Research shows one in three Australian teachers are losing valuable teaching time due to disruptive behaviour, significantly impacting students’ ability to learn.
A recent Senate inquiry into classroom disruption in Australian schools called for fundamental changes to how teachers approach classroom management.
The final report, titled ‘The issue of increasing disruption in Australian school classrooms’, revealed school staff are dealing with verbal abuse and physical aggression from students on a frequent basis, and that this trend is most pronounced in schools with high levels of economic and educational disadvantage.
In a bid to combat this crisis, the Federal Government announced a range of free, evidence-based resources to help Australian teachers manage their classrooms.

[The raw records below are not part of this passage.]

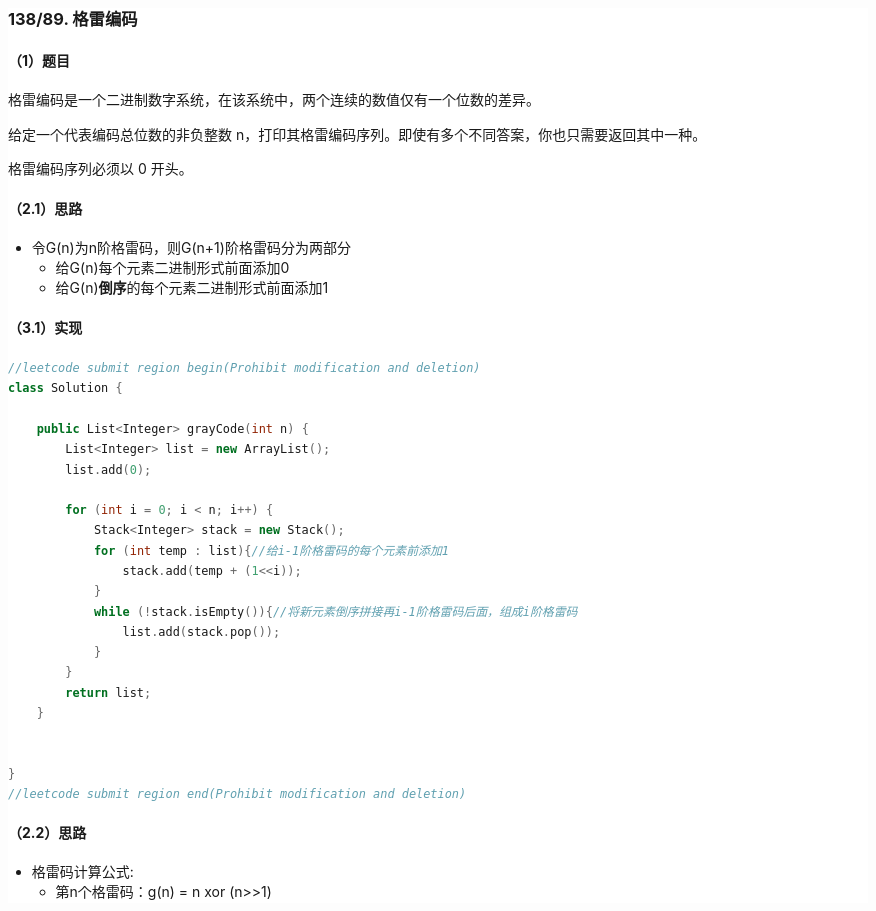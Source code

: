 



### 138/89. 格雷编码



#### （1）题目

格雷编码是一个二进制数字系统，在该系统中，两个连续的数值仅有一个位数的差异。

给定一个代表编码总位数的非负整数 n，打印其格雷编码序列。即使有多个不同答案，你也只需要返回其中一种。

格雷编码序列必须以 0 开头。



#### （2.1）思路

* 令G(n)为n阶格雷码，则G(n+1)阶格雷码分为两部分
  * 给G(n)每个元素二进制形式前面添加0
  * 给G(n)**倒序**的每个元素二进制形式前面添加1



#### （3.1）实现

```cpp
//leetcode submit region begin(Prohibit modification and deletion)
class Solution {

    public List<Integer> grayCode(int n) {
        List<Integer> list = new ArrayList();
        list.add(0);

        for (int i = 0; i < n; i++) {
            Stack<Integer> stack = new Stack();
            for (int temp : list){//给i-1阶格雷码的每个元素前添加1
                stack.add(temp + (1<<i));
            }
            while (!stack.isEmpty()){//将新元素倒序拼接再i-1阶格雷码后面，组成i阶格雷码
                list.add(stack.pop());
            }
        }
        return list;
    }


}
//leetcode submit region end(Prohibit modification and deletion)
```



#### （2.2）思路

* 格雷码计算公式:
  * 第n个格雷码：g(n) = n xor (n>>1)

The ‘Engaged Classrooms’ resources, developed by the Australian Education Research Organisation (AERO) in consultation with teachers and classroom management expert Dr Tim McDonald, include easily accessible evidence explainers and adaptable best practice guides. Future resources will include video demonstrations, mentoring guides and support for school leaders.
“These resources are based on the most effective evidence-based classroom management practices for maximising students’ on-task learning time and minimising disengagement and disruptive behaviour,” AERO CEO, Dr Jenny Donovan told The Educator.
“These practices include engaging students through high-quality instruction, fostering a positive classroom culture, supporting teachers via a whole-school approach, maintaining high expectations, and nurturing teacher-student relationships for a safe learning environment.”
Supporting individual and whole-school approaches
Dr Donovan said the new resources will also deliver important benefits higher up the executive chain in schools by positively impacting the overall approach of school principals towards managing student behaviour.
“While resources specifically for school leaders will be released next year, this first suite of foundational classroom management practices enables school principals to provide teachers with the guidance they need to refine and refresh specific elements of their classroom management practice,” she said.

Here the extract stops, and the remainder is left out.